Loonixfags will defend that.
>>53554596
>application code should be allowed to be non-managed
>>53554511
>>Android is now the most used operating system in the world.
Amongst people who know as much about OSes as they know about loos
>>53554331
Gnu was created in the 80's. And if C is a shitty language for you, I hope you'll never have to deal with real programming and stick to web dev.
>>53554511
There was no need to sacrifice as much performance as they sacrificed, and if they had chosen a less shitty language, their security gains would have been significantly better. But yes, I'd rather use system utilities written in, say, C# than in C (just not java: no jvm is any secure).
>>53554331
GNU isn't shit, it's just been around for 40 years.
>>53554596
Yes. When it was first introduced it had none of the features of previous languages, but ALSO NONE OF THE SPEED. At the same time it required ad-hoc hardware to even run at all with hardware capabilities of the time. Only relatively recently have C compilers become non-shit, and only due to significant push toward really shitty hardware that is designed for C as opposed to high-quality hardware that would have kept languages like lisp significantly faster than C as WELL as significantly safer.
C never was, isn't and never will be a good language, for ANY task, least of all desktop applications.
>>53554822
Even modern GNU software is written with the same idioms as old, 80's GNU software. And yes, it IS all shit. Buggy as all fuck and impossible to patch or hack on because of the ridiculously poor coding style strewn with undocumented gotchas.
>>53554161
>Yeah, but it's been around since 2008. You were exposed for literally 8 years.
There's potentially hundreds of vulnerabilities on your computer right now, waiting to be found. This isn't something limited to Linux either
>>53554822
Bloated is a better word than shit, he's probably taking cat-v cock to the brim. GNU isn't pretty, but a lot of their shit is incredibly useful.
>>53554876
But GNU ISN'T bloated, it's shit. The cat-v retards can talk out their ass all they want, reality won't change. Missing input validation is not "clean and lean", it's "insecure piece of garbage", yet the fact that all GNU tools do correct input validation is what they call bloat.
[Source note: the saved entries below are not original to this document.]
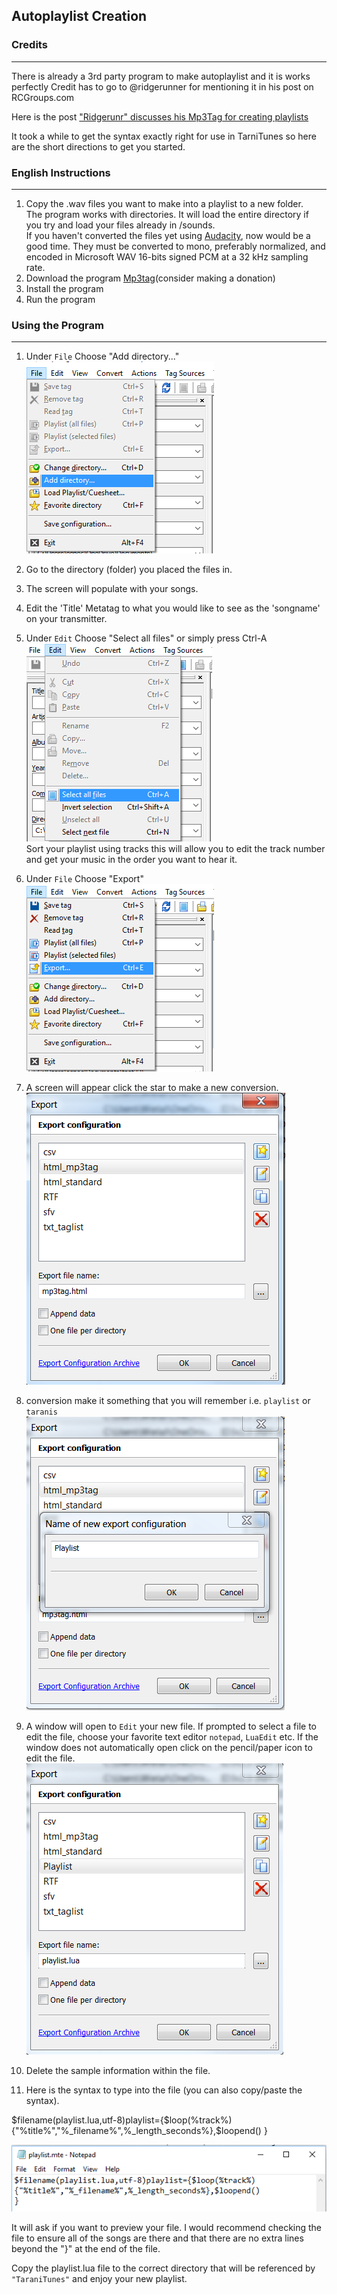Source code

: ## Autoplaylist Creation

### Credits
--------------------

There is already a 3rd party program to make autoplaylist and it is works perfectly 
Credit has to go to @ridgerunner for mentioning it in his post on RCGroups.com

Here is the post ["Ridgerunr" discusses his Mp3Tag for creating playlists](https://www.rcgroups.com/forums/showpost.php?p=31361271&postcount=41772)

It took a while to get the syntax exactly right for use in TarniTunes so here are the short directions to get you started.

### English Instructions
--------------------

1. Copy the .wav files you want to make into a playlist to a new folder.    
    The program works with directories.  It will load the entire directory if you try and load your files already in /sounds.     
If you haven't converted the files yet using [Audacity](http://www.audacityteam.org), now would be a good time.  They must be converted to mono, preferably normalized, and encoded in Microsoft WAV 16-bits signed PCM at a 32 kHz sampling rate.
2. Download the program [Mp3tag](http://www.mp3tag.de/en/)(consider making a donation)
3. Install the program
4. Run the program

### Using the Program
------------
1. Under `File` Choose "Add directory..."        
![directory](screenshot2/directory.PNG )

1.  Go to the directory (folder) you placed the files in.
2.  The screen will populate with your songs.
3.  Edit the 'Title' Metatag to what you would like to see as the 'songname' on your transmitter.
4.  Under `Edit` Choose "Select all files" or simply press Ctrl-A       
![all](screenshot2/all.PNG )  
Sort your playlist using tracks this will allow you to edit the track number and get your music in the order you want to hear it.
5. Under `File` Choose "Export"        
![export](screenshot2/export.PNG )
6. A screen will appear click the star to make a new conversion.    
![export](screenshot2/export1.PNG )
7. conversion make it something that you will remember  i.e.  `playlist` or `taranis`   
![export](screenshot2/export2.PNG )
8. A window will open to `Edit` your new file.
  If prompted to select a file to edit the file, choose your favorite text editor `notepad`, `LuaEdit` etc.
  If the window does not automatically open click on the pencil/paper icon to edit the file.
![export](screenshot2/export3.PNG )  
9. Delete the sample information within the file.
10. Here is the syntax to type into the file (you can also copy/paste the syntax).

$filename(playlist.lua,utf-8)playlist={$loop(%track%)
{"%title%","%_filename%",%_length_seconds%},$loopend()
}    

![syntax](screenshot2/syntax.PNG )

It will ask if you want to preview your file. I would recommend checking the file to ensure all of the songs are there and that there are no extra lines beyond the "}" at the end of the file.    

Copy the playlist.lua file to the correct directory that will be referenced by `"TaraniTunes"` 
and enjoy your new playlist.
Have you ever seen the code for GNU software, though? Global states everywhere, unreadable, uncommented hacks left and right. But of course only the semi-obvious segments receive lots of comments so they can claim it's "well-documented" when it really isn't. The user docs are also dogshit but from a programming point of view it's not the end of the world if the source is readable (which it isn't in this case). You want to use a program to take file X and turn it into file Y. Do you want to read documentation for 5 hours straight where 90% of it is completely irrelevant such as history and jokes, or do you want an explanation of the X and Y format and of the arguments taken by the program? GNU programmers think you'd rather have the former.